The verdict – delivered behind closed doors and with “secret” evidence – affects the foundation for the fight against corruption and the fund for the defense of civic rights, as well as its headquarters throughout the country. The court ruling will allow hundreds of thousands of people to be excluded as candidates from any election. Already on June 4, a law, signed by Putin, entered into force, according to which leaders, organizers and others involved in the activities of an entity declared “extremist” can be vetoed as candidates for a period of three years – the supporters— to five years —the leaders and organizers— for activities even prior to the formal prohibition of the entity. A “like” in solidarity with the Navalni cause on social networks or participation in any of its activities will suffice.
The ritual performed by the judges is the key piece of a complex retroactive repressive construction to veto independent citizens from public management and capable of overcoming the already strict filters devised by the regime over time. It is a screening before the parliamentary elections next September. Curiously, the veto of those “involved” in the Navalni structures extends until June 2024, that is, until after Russia’s presidential elections scheduled for the spring of that year and to which Putin could run again. For the leaders of the declared “extremist” organization, the veto will last until 2026.

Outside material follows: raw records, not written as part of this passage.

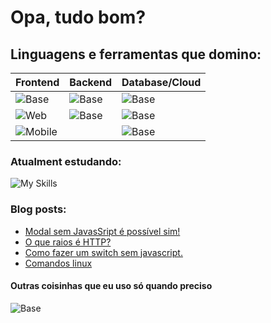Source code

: # Opa, tudo bom? 

## Linguagens e ferramentas que domino:
| Frontend | Backend | Database/Cloud |
|----------|---------|-----------|
|![Base](https://skillicons.dev/icons?i=linux,github&perline=3)        |![Base](https://skillicons.dev/icons?i=nodejs,express)   |![Base](https://skillicons.dev/icons?i=heroku,netlify)   |
|![Web](https://skillicons.dev/icons?i=typescript,react,nextjs)                     |![Base](https://skillicons.dev/icons?i=python)           |![Base](https://skillicons.dev/icons?i=firebase)   |   
|![Mobile](https://skillicons.dev/icons?i=flutter)                             |                                                         |![Base](https://skillicons.dev/icons?i=sqlite,postgres)   |
  
  
### Atualment estudando:
![My Skills](https://skillicons.dev/icons?i=java,docker,electron,jest,gcp,redux,mongodb)


### Blog posts:
<!-- BLOG-POST-LIST:START -->
- [Modal sem JavasSript é possível sim!](https://pllara.medium.com/modal-sem-javassript-%C3%A9-poss%C3%ADvel-sim-57f8c7e7f5da?source=rss-54eeae4f7ec6------2)
- [O que raios é HTTP?](https://pllara.medium.com/o-que-raios-%C3%A9-http-2253511490bc?source=rss-54eeae4f7ec6------2)
- [Como fazer um switch sem javascript.](https://pllara.medium.com/como-fazer-um-switch-sem-javascript-a5b25981a21f?source=rss-54eeae4f7ec6------2)
- [Comandos linux](https://pllara.medium.com/comandos-linux-4db7307c17b7?source=rss-54eeae4f7ec6------2)
<!-- BLOG-POST-LIST:END -->

#### Outras coisinhas que eu uso só quando preciso
![Base](https://skillicons.dev/icons?i=premiere,photoshop,wordpress)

With gruesome legal provisions, the Putin regime has erected new walls against potential opponents, redoubling its efforts since last fall. The large protests of August 2020 in Belarus could have contributed to the acceleration of this strategy, leading to the conclusion that it may be more effective to eliminate opposition candidates at an early stage rather than having to falsify electoral results or face opponents after the elections, as happened to Belarusian President Aleksandr Lukashenko. Thus, it is enough to deny the registration of the undesirables under the umbrella of a law against those “involved in extremist organizations.”
The guardians of the Kremlin lay the last bricks in an exclusive and threatening legal construction. Democrats want the bunker they build to become suffocating for those entrenched in it who defend an outdated and criminal monopoly of power.